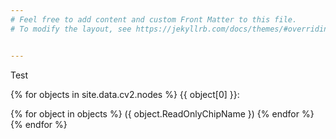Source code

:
 ```yaml
---
# Feel free to add content and custom Front Matter to this file.
# To modify the layout, see https://jekyllrb.com/docs/themes/#overriding-theme-defaults


---
```


Test

{% for objects in site.data.cv2.nodes %}
<span>{{ object[0] }}:</span>

{% for object in objects %}
<span> ({ object.ReadOnlyChipName }) </span>
{% endfor %}
{% endfor %}
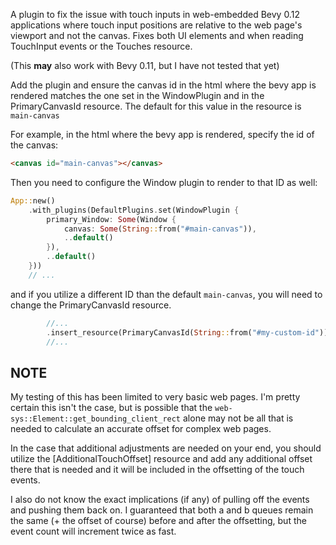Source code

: A plugin to fix the issue with touch inputs in web-embedded Bevy 0.12 applications where touch 
input positions are relative to the web page's viewport and not the canvas. Fixes both UI elements and when 
reading TouchInput events or the Touches resource.

(This **may** also work with Bevy 0.11, but I have not tested that yet)

Add the plugin and ensure the canvas id in the html where the bevy app is rendered matches 
the one set in the WindowPlugin and in the PrimaryCanvasId resource. The default for this 
value in the resource is `main-canvas`

For example, in the html where the bevy app is rendered, specify the id of the canvas:
```html
<canvas id="main-canvas"></canvas>
```

Then you need to configure the Window plugin to render to that ID as well:
```rust
App::new()
    .with_plugins(DefaultPlugins.set(WindowPlugin {
        primary_Window: Some(Window {
            canvas: Some(String::from("#main-canvas")),
            ..default()
        }),
        ..default()
    }))
    // ...
```

and if you utilize a different ID than the default `main-canvas`, you will need to change the
PrimaryCanvasId resource.
```rust
        //...
        .insert_resource(PrimaryCanvasId(String::from("#my-custom-id")));
        //...
```


## NOTE
My testing of this has been limited to very basic web pages. I'm pretty certain this isn't the case, 
but is possible that the `web-sys::Element::get_bounding_client_rect` alone may not be all that is 
needed to calculate an accurate offset for complex web pages. 

In the case that additional adjustments are needed on your end, you should utilize the 
[AdditionalTouchOffset] resource and add any additional offset there that is needed and it 
will be included in the offsetting of the touch events.

I also do not know the exact implications (if any) of pulling off the events and pushing them back on. 
I guaranteed that both a and b queues remain the same (+ the offset of course) before and after the offsetting,
but the event count will increment twice as fast.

Activity — Each line above that carries the string "span" has to be returned.

Solved problem —
<span>{{ object[0] }}:</span>
<span> ({ object.ReadOnlyChipName }) </span>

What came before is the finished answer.